We suggest that bystanders who are trained, able, and willing to give rescue breaths and chest compressions do so for all adult patients in cardiac arrest (weak recommendation, very-low-quality evidence).
 
From that link:
and

And
You are selectively quoting to try and butress your failed point.
 
@tursiops Also, I am not a doctor. I am a nurse practitioner. I have told you this before. You call me "doctor" in an attempt to belittle me and it is not appreciated. Please stop. You can refer to me as sapphire, sapphiremind or SM.
 
@tursiops Also, I am not a doctor.
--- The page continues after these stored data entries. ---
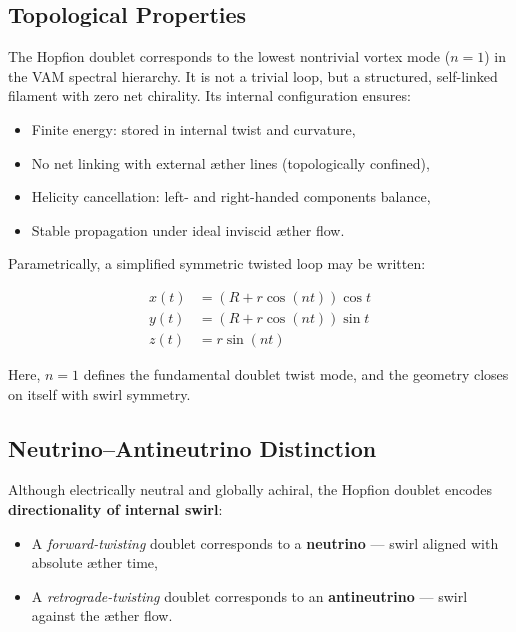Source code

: \subsection{Topological Properties}

The Hopfion doublet corresponds to the lowest nontrivial vortex mode (\(n = 1\)) in the VAM spectral hierarchy. It is not a trivial loop, but a structured, self-linked filament with zero net chirality. Its internal configuration ensures:

\begin{itemize}
    \item Finite energy: stored in internal twist and curvature,
    \item No net linking with external æther lines (topologically confined),
    \item Helicity cancellation: left- and right-handed components balance,
    \item Stable propagation under ideal inviscid æther flow.
\end{itemize}

Parametrically, a simplified symmetric twisted loop may be written:

\begin{equation}
\begin{aligned}
x(t) &= \left( R + r \cos(n t) \right) \cos t \\
y(t) &= \left( R + r \cos(n t) \right) \sin t \\
z(t) &= r \sin(n t)
\end{aligned}
\end{equation}

Here, \(n = 1\) defines the fundamental doublet twist mode, and the geometry closes on itself with swirl symmetry.

\subsection{Neutrino–Antineutrino Distinction}

Although electrically neutral and globally achiral, the Hopfion doublet encodes \textbf{directionality of internal swirl}:

\begin{itemize}
    \item A \emph{forward-twisting} doublet corresponds to a \textbf{neutrino} — swirl aligned with absolute æther time,
    \item A \emph{retrograde-twisting} doublet corresponds to an \textbf{antineutrino} — swirl against the æther flow.
\end{itemize}

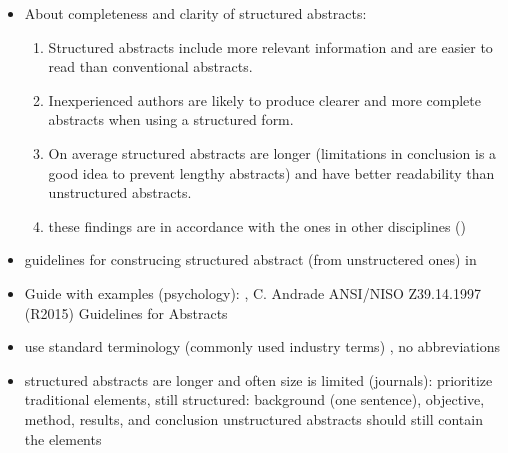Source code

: \begin{itemize}
\item About completeness and clarity of structured abstracts:
	\begin{enumerate}
	\item Structured abstracts include more relevant information and are easier to read than conventional abstracts. \cite{Budgen2008} \cite{Budgen2007}
	\item Inexperienced authors are likely to produce clearer and more complete abstracts when using a structured form.\cite{Budgen2011} 
	\item On average structured abstracts are longer (limitations in conclusion is a good idea to prevent lengthy abstracts) and have better readability than unstructured abstracts. \cite{KBO2008}
	\item these findings are in accordance with the ones in other disciplines ()
	\end{enumerate}
\item guidelines for construcing structured abstract (from unstructered ones) in \cite{KBO2008}
\item Guide with examples (psychology): , C. Andrade
	\newline
	ANSI/NISO Z39.14.1997 (R2015) Guidelines for Abstracts
\item use standard terminology (commonly used industry terms) \cite{Jedlitschka2008}, no abbreviations \cite{KBO2008}
\item structured abstracts are longer and often size is limited (journals): prioritize traditional elements, still structured: background (one sentence), objective, method, results, and conclusion \cite{Jedlitschka2008}
\newline
unstructured abstracts should still contain the elements
\end{itemize}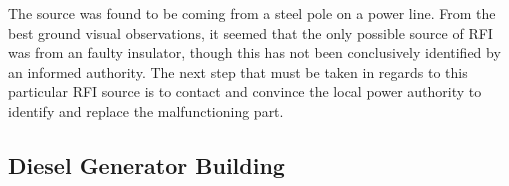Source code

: \documentclass[a4paper,12pt]{article}
\begin{document}
                                                                                                                                                                                                                                                                                                                                                                                                                        The source was found to be coming from a steel pole on a power line. From the best ground visual observations, it seemed that the only possible source of RFI was from an faulty insulator, though this has not been conclusively identified by an informed authority. 
                                                                                                                                                                                                                                                                                                                                                                                                                                            The next step that must be taken in regards to this particular RFI source is to contact and convince the local power authority to identify and replace the malfunctioning part.

                                                                                                                                                                                                                                                                                                                                                                                                                                                                \subsection{Diesel Generator Building}
                                                                                                                                                                                                                                                                                                                                                                                                                                                                                    \label{dieselgeneratorbuilding}
\end{document}
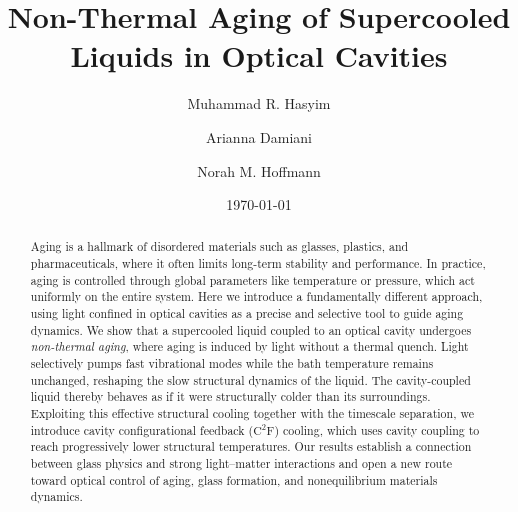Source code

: \documentclass[aps, prl,
 reprint,
 superscriptaddress,
 citeautoscript,
 amsmath,amssymb,
 tightenlines
]{revtex4-2}
\begin{document}

\title{Non-Thermal Aging of Supercooled Liquids in Optical Cavities}

\author{Muhammad R. Hasyim}

\author{Arianna Damiani}


\author{Norah M. Hoffmann}


\date{\today}

\begin{abstract}

\noindent Aging is a hallmark of disordered materials such as glasses, plastics, and pharmaceuticals, where it often limits long-term stability and performance. In practice, aging is controlled through global parameters like temperature or pressure, which act uniformly on the entire system. Here we introduce a fundamentally different approach, using light confined in optical cavities as a precise and selective tool to guide aging dynamics. We show that a supercooled liquid coupled to an optical cavity undergoes \emph{non-thermal aging}, where aging is induced by light without a thermal quench. Light selectively pumps fast vibrational modes while the bath temperature remains unchanged, reshaping the slow structural dynamics of the liquid. The cavity-coupled liquid thereby behaves as if it were structurally colder than its surroundings.
Exploiting this effective structural cooling together with the timescale separation, we introduce cavity configurational feedback ($\mathrm{C^2F}$) cooling, which uses cavity coupling to reach progressively lower structural temperatures. Our results establish a connection between glass physics and strong light–matter interactions and open a new route toward optical control of aging, glass formation, and nonequilibrium materials dynamics.

\end{abstract}

                            
\maketitle
\end{document}

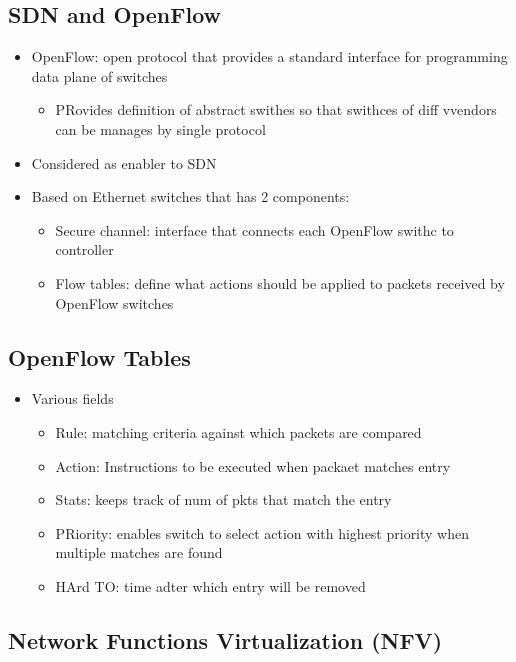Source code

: \subsection{SDN and OpenFlow}

\begin{itemize}
	\item OpenFlow: open protocol that provides a standard interface for
		programming data plane of switches
	\begin{itemize}
		\item PRovides definition of abstract swithes so that swithces
			of diff vvendors can be manages by single protocol
	\end{itemize}
	\item Considered as enabler to SDN
	\item Based on Ethernet switches that has 2 components:
	\begin{itemize}
		\item Secure channel: interface that connects each OpenFlow
			swithc to controller
		\item Flow tables: define what actions should be applied to
			packets received by OpenFlow switches
	\end{itemize}
\end{itemize}

\subsection{OpenFlow Tables}

\begin{itemize}
	\item Various fields
	\begin{itemize}
		\item Rule: matching criteria against which packets are compared
		\item Action: Instructions to be executed when packaet matches
			entry
		\item Stats: keeps track of num of pkts that match the entry
		\item PRiority: enables switch to select action with highest
			priority when multiple matches are found
		\item HArd TO: time adter which entry will be removed
	\end{itemize}
\end{itemize}

\subsection{Network Functions Virtualization (NFV)}

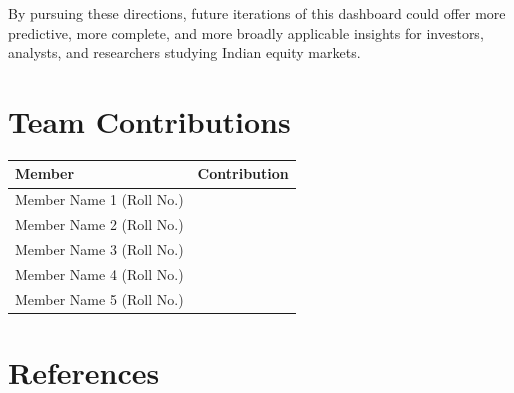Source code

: \documentclass[14pt,a4paper]{extreport}
\begin{document}
By pursuing these directions, future iterations of this dashboard could
offer more predictive, more complete, and more broadly applicable insights
for investors, analysts, and researchers studying Indian equity markets.

\chapter{Team Contributions}

\begin{center}
\begin{tabular}{p{4cm} p{9cm}}
\toprule
\textbf{Member} & \textbf{Contribution} \\
\midrule
Member Name 1 (Roll No.) & \\[4mm]
Member Name 2 (Roll No.) & \\[4mm]
Member Name 3 (Roll No.) & \\[4mm]
Member Name 4 (Roll No.) & \\[4mm]
Member Name 5 (Roll No.) & \\[4mm]
\bottomrule
\end{tabular}
\end{center}

\chapter{References}
\end{document}

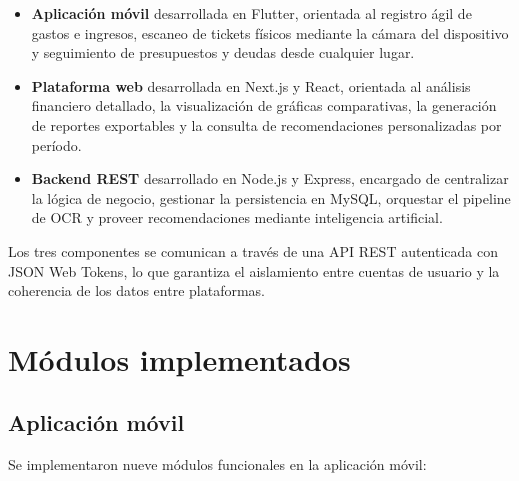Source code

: \begin{itemize}
  \item \textbf{Aplicación móvil} desarrollada en Flutter, orientada al
    registro ágil de gastos e ingresos, escaneo de tickets físicos
    mediante la cámara del dispositivo y seguimiento de presupuestos y
    deudas desde cualquier lugar.

  \item \textbf{Plataforma web} desarrollada en Next.js y React,
    orientada al análisis financiero detallado, la visualización de
    gráficas comparativas, la generación de reportes exportables y la
    consulta de recomendaciones personalizadas por período.

  \item \textbf{Backend REST} desarrollado en Node.js y Express,
    encargado de centralizar la lógica de negocio, gestionar la
    persistencia en MySQL, orquestar el pipeline de OCR y proveer
    recomendaciones mediante inteligencia artificial.
\end{itemize}

Los tres componentes se comunican a través de una API REST autenticada
con JSON Web Tokens, lo que garantiza el aislamiento entre cuentas de
usuario y la coherencia de los datos entre plataformas.

\section{Módulos implementados}

\subsection{Aplicación móvil}

Se implementaron nueve módulos funcionales en la aplicación móvil:

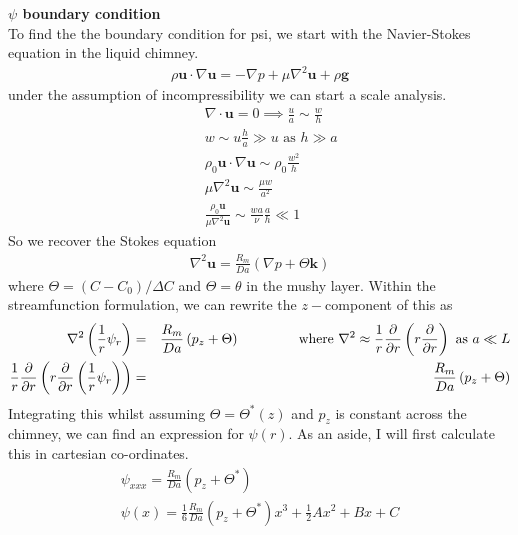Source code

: \documentclass{article}
\begin{document}
\textbf{$\psi$ boundary condition} \\
To find the the boundary condition for psi, we start with the Navier-Stokes equation in the liquid chimney.
\begin{eqnarray}
\rho \mathbf{u}\cdot \nabla \mathbf{u} = - \nabla p + \mu \nabla^2 \mathbf{u} + \rho \mathbf{g}
\end{eqnarray}
under the assumption of incompressibility we can start a scale analysis.
\begin{eqnarray}
&& \nabla \cdot \mathbf{u} = 0 \implies \frac{u}{a} \sim \frac{w}{h} \\
&& w \sim u \frac{h}{a} \gg u \text{ as } h \gg a\\
&&\rho_0 \mathbf{u} \cdot \nabla \mathbf{u} \sim \rho_0 \frac{w^2}{h} \\
&&\mu \nabla^2 \mathbf{u} \sim \frac{\mu w}{a^2}\\
&&\frac{\rho_0 \mathbf{u}}{\mu \nabla^2 \mathbf{u}} \sim \frac{w a}{\nu}\frac{a}{h} \ll 1
\end{eqnarray}
So we recover the Stokes equation
\begin{eqnarray}
\nabla^2 \mathbf{u} = \frac{R_m}{Da} (\nabla p + \Theta \mathbf{k})
\end{eqnarray}
where $\Theta = (C-C_0)/\Delta C$ and $\Theta = \theta$ in the mushy layer. Within the streamfunction formulation, we can rewrite the $z-$component of this as
\begin{eqnarray}
\nabla^2 \left( \frac{1}{r} \psi_r \right) &=& \frac{R_m}{Da} \left( p_z + \Theta \right) \hspace{10ex} \text{where } \nabla^2 \approx \frac{1}{r} \frac{\partial}{\partial r} \left(r \frac{\partial}{\partial r} \right) \text{ as } a \ll L \\
\frac{1}{r} \frac{\partial}{\partial r} \left( r \frac{\partial}{\partial r} \left(\frac{1}{r} \psi_r \right) \right) &=& \frac{R_m}{Da} \left( p_z + \Theta \right) \\
\end{eqnarray}
Integrating this whilst assuming $\Theta = \Theta^*(z)$ and $p_z$ is constant across the chimney, we can find an expression for $\psi(r)$. As an aside, I will first calculate this in cartesian co-ordinates.
\begin{eqnarray}
\psi_{xxx} = \frac{R_m}{Da} \left( p_z + \Theta^* \right)  \\
\psi(x) = \frac{1}{6} \frac{R_m}{Da} \left( p_z + \Theta^* \right) x^3 + \frac{1}{2} A x^2 + B x + C
\end{eqnarray}
\end{document}
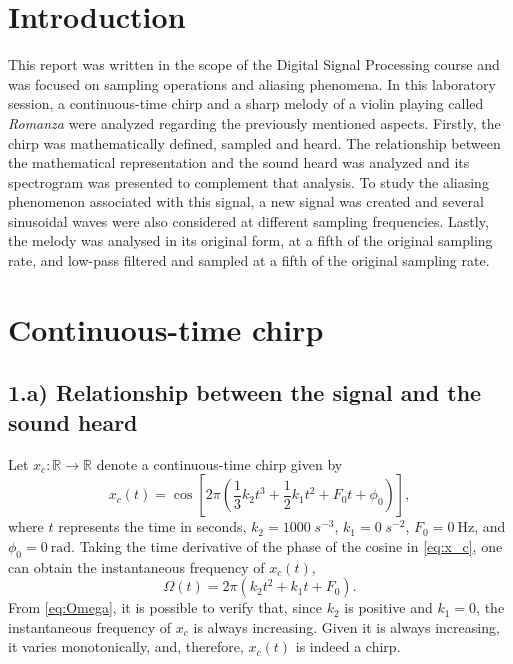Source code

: \documentclass[a4paper, oneside, 11pt]{article}
\begin{document}
\newpage
{}
\setcounter{page}{1}

\section{Introduction}

This report was written in the scope of the Digital Signal Processing course and was focused on sampling operations and aliasing phenomena. In this laboratory session, a continuous-time chirp and a sharp melody of a violin playing called \textit{Romanza} were analyzed regarding the previously mentioned aspects. Firstly, the chirp was mathematically defined, sampled and heard. The relationship between the mathematical representation and the sound heard was analyzed and its spectrogram was presented to complement that analysis. To study the aliasing phenomenon associated with this signal, a new signal was created and several sinusoidal waves were also considered at different sampling frequencies. Lastly, the melody was analysed in its original form, at a fifth of the original sampling rate, and low-pass filtered and sampled at a fifth of the original sampling rate.

\section{Continuous-time chirp}

\subsection{1.a) Relationship between the signal and the sound heard}

Let $x_c: \mathbb{R} \rightarrow \mathbb{R}$ denote a continuous-time chirp given by
\begin{equation} \label{eq:x_c}
    x_c (t) = \cos \left [ 2 \pi \left ( \frac{1}{3} k_2 t^3 + \frac{1}{2} k_1 t^2 + F_0 t + \phi_0 \right) \right],
\end{equation}
where $t$ represents the time in seconds, $k_2 = 1000 \; s^{-3}$, $k_1 = 0 \; s^{-2}$, $F_0 = \SI{0}{\hertz}$, and $\phi_0 = \SI{0}{\radian}$. Taking the time derivative of the phase of the cosine in \eqref{eq:x_c}, one can obtain the instantaneous frequency of $x_c (t)$,
\begin{equation} \label{eq:Omega}
    \Omega (t) = 2 \pi \left (k_2 t^2 + k_1 t + F_0 \right).
\end{equation}
From \eqref{eq:Omega}, it is possible to verify that, since $k_2$ is positive and $k_1 = 0$, the instantaneous frequency of $x_c$ is always increasing. Given it is always increasing, it varies monotonically, and, therefore, $x_c (t)$ is indeed a chirp.
\end{document}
I am a nurse practitioner. I have told you this before. You call me "doctor" in an attempt to belittle me and it is not appreciated. Please stop. You can refer to me as sapphire, sapphiremind or SM.
I apologize. I thought you were an MD.
 
Please quote the portion that supports your point.
"We also acknowledged the potential additional benefits of CPR with compressions and ventilations when delivered by trained laypeople, particularly in settings where EMS response intervals are long or when the cause of cardiac arrest is asphyxia."